_ASSIGNED TASK:_ Word for word, transcribe the data below from the line with "- **High Performance:**" to the line with "## Why Deploy ImmuDB with OctaByte.io?", keeping both of those lines.

━━ DATA SHOWN

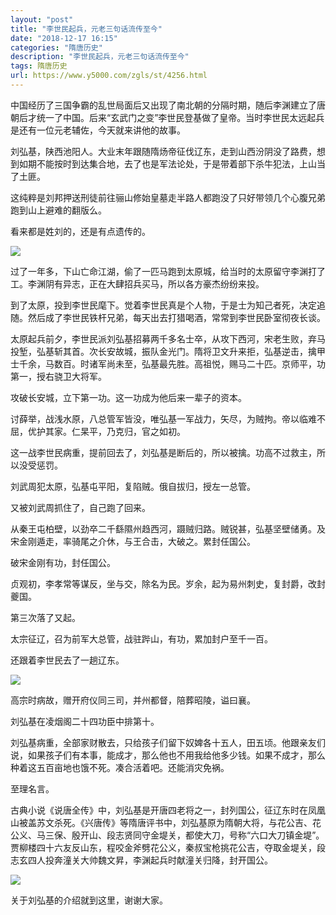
 ```yaml
---
layout: "post"
title: "李世民起兵，元老三句话流传至今"
date: "2018-12-17 16:15"
categories: "隋唐历史"
description: "李世民起兵，元老三句话流传至今"
tags: 隋唐历史
url: https://www.y5000.com/zgls/st/4256.html
---
```






中国经历了三国争霸的乱世局面后又出现了南北朝的分隔时期，随后李渊建立了唐朝后才统一了中国。后来“玄武门之变”李世民登基做了皇帝。当时李世民太远起兵是还有一位元老辅佐，今天就来讲他的故事。

刘弘基，陕西池阳人。大业末年跟随隋炀帝征伐辽东，走到山西汾阴没了路费，想到如期不能按时到达集合地，去了也是军法论处，于是带着部下杀牛犯法，上山当了土匪。

这纯粹是刘邦押送刑徒前往骊山修始皇墓走半路人都跑没了只好带领几个心腹兄弟跑到山上避难的翻版么。

看来都是姓刘的，还是有点遗传的。

![](https://img.y5000.com/uploads/allimg/161101/8-161101094511T9.jpg)

过了一年多，下山亡命江湖，偷了一匹马跑到太原城，给当时的太原留守李渊打了工。李渊阴有异志，正在大肆招兵买马，所以各方豪杰纷纷来投。

到了太原，投到李世民麾下。觉着李世民真是个人物，于是士为知己者死，决定追随。然后成了李世民铁杆兄弟，每天出去打猎喝酒，常常到李世民卧室彻夜长谈。

太原起兵前夕，李世民派刘弘基招募两千多名士卒，从攻下西河，宋老生败，弃马投堑，弘基斩其首。次长安故城，振队金光门。隋将卫文升来拒，弘基逆击，擒甲士千余，马数百。时诸军尚未至，弘基最先胜。高祖悦，赐马二十匹。京师平，功第一，授右骁卫大将军。

攻破长安城，立下第一功。这一功成为他后来一辈子的资本。

讨薛举，战浅水原，八总管军皆没，唯弘基一军战力，矢尽，为贼拘。帝以临难不屈，优护其家。仁杲平，乃克归，官之如初。

这一战李世民病重，提前回去了，刘弘基是断后的，所以被擒。功高不过救主，所以没受惩罚。

刘武周犯太原，弘基屯平阳，复陷贼。俄自拔归，授左一总管。

又被刘武周抓住了，自己跑了回来。

从秦王屯柏壁，以劲卒二千繇隰州趋西河，蹑贼归路。贼锐甚，弘基坚壁储勇。及宋金刚遁走，率骑尾之介休，与王合击，大破之。累封任国公。

破宋金刚有功，封任国公。

贞观初，李孝常等谋反，坐与交，除名为民。岁余，起为易州刺史，复封爵，改封夔国。

第三次落了又起。

太宗征辽，召为前军大总管，战驻跸山，有功，累加封户至千一百。

还跟着李世民去了一趟辽东。

![](https://img.y5000.com/uploads/allimg/161101/8-161101094501H2.jpg)

高宗时病故，赠开府仪同三司，并州都督，陪葬昭陵，谥曰襄。

刘弘基在凌烟阁二十四功臣中排第十。

刘弘基病重，全部家财散去，只给孩子们留下奴婢各十五人，田五顷。他跟亲友们说，如果孩子们有本事，能成才，那么他也不用我给他多少钱。如果不成才，那么种着这五百亩地也饿不死。凑合活着吧。还能消灾免祸。

至理名言。

古典小说《说唐全传》中，刘弘基是开唐四老将之一，封列国公，征辽东时在凤凰山被盖苏文杀死。《兴唐传》等隋唐评书中，刘弘基原为隋朝大将，与花公吉、花公义、马三保、殷开山、段志贤同守金堤关，都使大刀，号称“六口大刀镇金堤”。贾柳楼四十六友反山东，程咬金斧劈花公义，秦叔宝枪挑花公吉，夺取金堤关，段志玄四人投奔潼关大帅魏文昇，李渊起兵时献潼关归降，封开国公。

![](https://img.y5000.com/uploads/allimg/161101/8-16110109444b34.jpg)

关于刘弘基的介绍就到这里，谢谢大家。
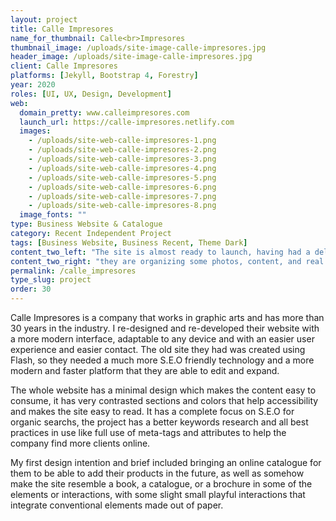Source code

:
 ```yaml
---
layout: project
title: Calle Impresores
name_for_thumbnail: Calle<br>Impresores
thumbnail_image: /uploads/site-image-calle-impresores.jpg
header_image: /uploads/site-image-calle-impresores.jpg
client: Calle Impresores
platforms: [Jekyll, Bootstrap 4, Forestry]
year: 2020
roles: [UI, UX, Design, Development]
web:
  domain_pretty: www.calleimpresores.com
  launch_url: https://calle-impresores.netlify.com
  images:
    - /uploads/site-web-calle-impresores-1.png
    - /uploads/site-web-calle-impresores-2.png
    - /uploads/site-web-calle-impresores-3.png
    - /uploads/site-web-calle-impresores-4.png
    - /uploads/site-web-calle-impresores-5.png
    - /uploads/site-web-calle-impresores-6.png
    - /uploads/site-web-calle-impresores-7.png
    - /uploads/site-web-calle-impresores-8.png
  image_fonts: ""
type: Business Website & Catalogue
category: Recent Independent Project
tags: [Business Website, Business Recent, Theme Dark]
content_two_left: "The site is almost ready to launch, having had a delay as some of the client's team members where outside the city of Bogotá during covid's quarantine time. I already delivered the site and back-end to them,"
content_two_right: "they are organizing some photos, content, and real catalogue material to later set the site live in their current domain: https://www.calleimpresores.com/."
permalink: /calle_impresores
type_slug: project
order: 30
---
```


Calle Impresores is a company that works in graphic arts and has more than 30 years in the industry. I re-designed and re-developed their website with a more modern interface, adaptable to any device and with an easier user experience and easier contact. The old site they had was created using Flash, so they needed a much more S.E.O friendly technology and a more modern and faster platform that they are able to edit and expand.

The whole website has a minimal design which makes the content easy to consume, it has very contrasted sections and colors that help accessibility and makes the site easy to read. It has a complete focus on S.E.O for organic searchs, the project has a better keywords research and all best practices in use like full use of meta-tags and attributes to help the company find more clients online.

My first design intention and brief included bringing an online catalogue for them to be able to add their products in the future, as well as somehow make the site resemble a book, a catalogue, or a brochure in some of the elements or interactions, with some slight small playful interactions that integrate conventional elements made out of paper.

<!--This is a concept project I started in 2015 which I'll be getting into again in September, 2019. I will be creating a new more modern design following some of the UI I had already created and polishing the concept, as well as maintaining the classic brand look established since 1987 but making it shine in a modern website.-->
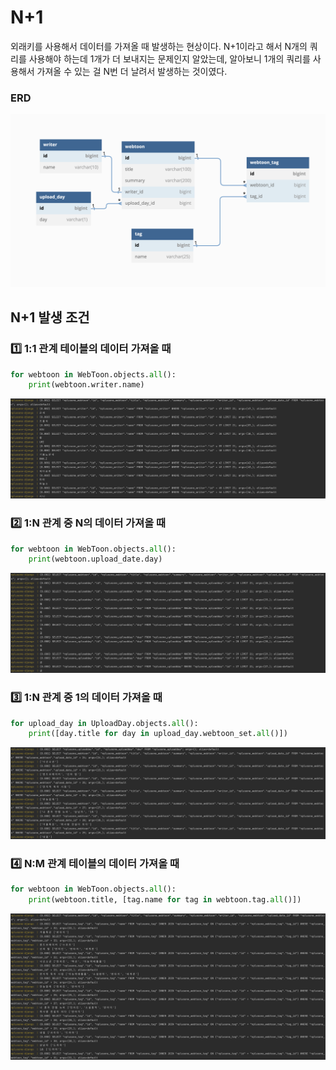 # N+1
외래키를 사용해서 데이터를 가져올 때 발생하는 현상이다. N+1이라고 해서 N개의 쿼리를 사용해야 하는데 1개가 더 보내지는 문제인지 알았는데, 알아보니 1개의 쿼리를 사용해서 가져올 수 있는 걸 N번 더 날려서 발생하는 것이였다.

### ERD
![](img/db-erd.png)

## N+1 발생 조건
### 1️⃣ 1:1 관계 테이블의 데이터 가져올 때
```python
for webtoon in WebToon.objects.all():
	print(webtoon.writer.name)
```
![](img/one-to-one.png)
### 2️⃣ 1:N 관계 중 N의 데이터 가져올 때
```python
for webtoon in WebToon.objects.all():
    print(webtoon.upload_date.day)
```
![](img/one-to-many.png)

### 3️⃣ 1:N 관계 중 1의 데이터 가져올 때
```python
for upload_day in UploadDay.objects.all():
    print([day.title for day in upload_day.webtoon_set.all()])
```
![](img/many-to-one.png)

### 4️⃣ N:M 관계 테이블의 데이터 가져올 때
```python
for webtoon in WebToon.objects.all():
    print(webtoon.title, [tag.name for tag in webtoon.tag.all()])
```
![](img/many-to-many.png)
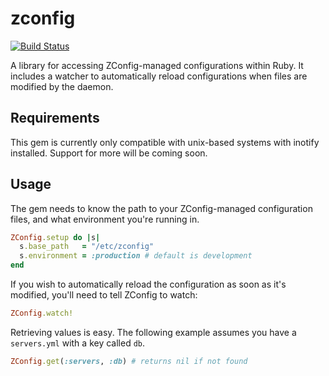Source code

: # zconfig

[![Build Status](https://travis-ci.org/itszootime/zconfig-ruby.svg?branch=master)](https://travis-ci.org/itszootime/zconfig-ruby)

A library for accessing ZConfig-managed configurations within Ruby. It includes a watcher to automatically reload configurations when files are modified by the daemon.

## Requirements

This gem is currently only compatible with unix-based systems with inotify installed. Support for more will be coming soon.

## Usage

The gem needs to know the path to your ZConfig-managed configuration files, and what environment you're running in.

```ruby
ZConfig.setup do |s|
  s.base_path   = "/etc/zconfig"
  s.environment = :production # default is development
end
```

If you wish to automatically reload the configuration as soon as it's modified, you'll need to tell ZConfig to watch:

```ruby
ZConfig.watch!
```

Retrieving values is easy. The following example assumes you have a `servers.yml` with a key called `db`.

```ruby
ZConfig.get(:servers, :db) # returns nil if not found
```
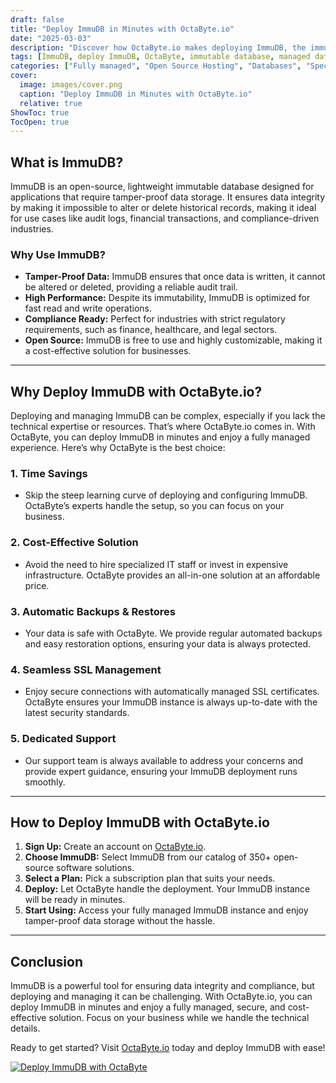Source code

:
 ```yaml
---
draft: false
title: "Deploy ImmuDB in Minutes with OctaByte.io"
date: "2025-03-03"
description: "Discover how OctaByte.io makes deploying ImmuDB, the immutable database, effortless. Learn about ImmuDB's benefits and why OctaByte is the ideal platform for seamless, secure, and cost-effective deployment."
tags: [ImmuDB, deploy ImmuDB, OctaByte, immutable database, managed database services, secure database deployment, automated backups, SSL management, cost-effective database solutions]
categories: ["Fully managed", "Open Source Hosting", "Databases", "Specialized Databases", "ImmuDB"]
cover:
  image: images/cover.png
  caption: "Deploy ImmuDB in Minutes with OctaByte.io"
  relative: true
ShowToc: true
TocOpen: true
---
```



## What is ImmuDB?

ImmuDB is an open-source, lightweight immutable database designed for applications that require tamper-proof data storage. It ensures data integrity by making it impossible to alter or delete historical records, making it ideal for use cases like audit logs, financial transactions, and compliance-driven industries.

### Why Use ImmuDB?

- **Tamper-Proof Data:** ImmuDB ensures that once data is written, it cannot be altered or deleted, providing a reliable audit trail.
- **High Performance:** Despite its immutability, ImmuDB is optimized for fast read and write operations.
- **Compliance Ready:** Perfect for industries with strict regulatory requirements, such as finance, healthcare, and legal sectors.
- **Open Source:** ImmuDB is free to use and highly customizable, making it a cost-effective solution for businesses.

---

## Why Deploy ImmuDB with OctaByte.io?

Deploying and managing ImmuDB can be complex, especially if you lack the technical expertise or resources. That’s where OctaByte.io comes in. With OctaByte, you can deploy ImmuDB in minutes and enjoy a fully managed experience. Here’s why OctaByte is the best choice:

### 1. **Time Savings**
   - Skip the steep learning curve of deploying and configuring ImmuDB. OctaByte’s experts handle the setup, so you can focus on your business.

### 2. **Cost-Effective Solution**
   - Avoid the need to hire specialized IT staff or invest in expensive infrastructure. OctaByte provides an all-in-one solution at an affordable price.

### 3. **Automatic Backups & Restores**
   - Your data is safe with OctaByte. We provide regular automated backups and easy restoration options, ensuring your data is always protected.

### 4. **Seamless SSL Management**
   - Enjoy secure connections with automatically managed SSL certificates. OctaByte ensures your ImmuDB instance is always up-to-date with the latest security standards.

### 5. **Dedicated Support**
   - Our support team is always available to address your concerns and provide expert guidance, ensuring your ImmuDB deployment runs smoothly.

---

## How to Deploy ImmuDB with OctaByte.io

1. **Sign Up:** Create an account on [OctaByte.io](https://octabyte.io).
2. **Choose ImmuDB:** Select ImmuDB from our catalog of 350+ open-source software solutions.
3. **Select a Plan:** Pick a subscription plan that suits your needs.
4. **Deploy:** Let OctaByte handle the deployment. Your ImmuDB instance will be ready in minutes.
5. **Start Using:** Access your fully managed ImmuDB instance and enjoy tamper-proof data storage without the hassle.

---

## Conclusion

ImmuDB is a powerful tool for ensuring data integrity and compliance, but deploying and managing it can be challenging. With OctaByte.io, you can deploy ImmuDB in minutes and enjoy a fully managed, secure, and cost-effective solution. Focus on your business while we handle the technical details.

Ready to get started? Visit [OctaByte.io](https://octabyte.io) today and deploy ImmuDB with ease!

[![Deploy ImmuDB with OctaByte](/images/deploy-on-octabyte.png)](https://octabyte.io/fully-managed-open-source-services/databases/specialized-databases/immudb)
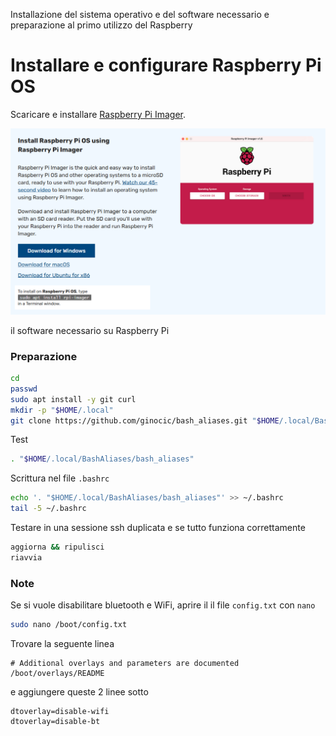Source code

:Installazione del sistema operativo e del software necessario e preparazione al primo utilizzo del Raspberry

# Installare e configurare Raspberry Pi OS
Scaricare e installare [Raspberry Pi Imager](https://www.raspberrypi.com/software/).

![Download Raspberry Pi Imager](img\download_rpi-imager.PNG)









il software necessario su Raspberry Pi

### Preparazione
```bash
cd
passwd
sudo apt install -y git curl
mkdir -p "$HOME/.local"
git clone https://github.com/ginocic/bash_aliases.git "$HOME/.local/BashAliases"
```

Test
```bash
. "$HOME/.local/BashAliases/bash_aliases"
```

Scrittura nel file ```.bashrc```
```bash
echo '. "$HOME/.local/BashAliases/bash_aliases"' >> ~/.bashrc
tail -5 ~/.bashrc
```

Testare in una sessione ssh duplicata e se tutto funziona correttamente
```bash
aggiorna && ripulisci
riavvia
```

### Note
Se si vuole disabilitare bluetooth e WiFi, aprire il il file `config.txt` con `nano`
```bash
sudo nano /boot/config.txt
```
Trovare la seguente linea
```
# Additional overlays and parameters are documented /boot/overlays/README
```
e aggiungere queste 2 linee sotto
```
dtoverlay=disable-wifi
dtoverlay=disable-bt
```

━━━━

_TASK RESULT:_
- **High Performance:** Despite its immutability, ImmuDB is optimized for fast read and write operations.
- **Compliance Ready:** Perfect for industries with strict regulatory requirements, such as finance, healthcare, and legal sectors.
- **Open Source:** ImmuDB is free to use and highly customizable, making it a cost-effective solution for businesses.

---

## Why Deploy ImmuDB with OctaByte.io?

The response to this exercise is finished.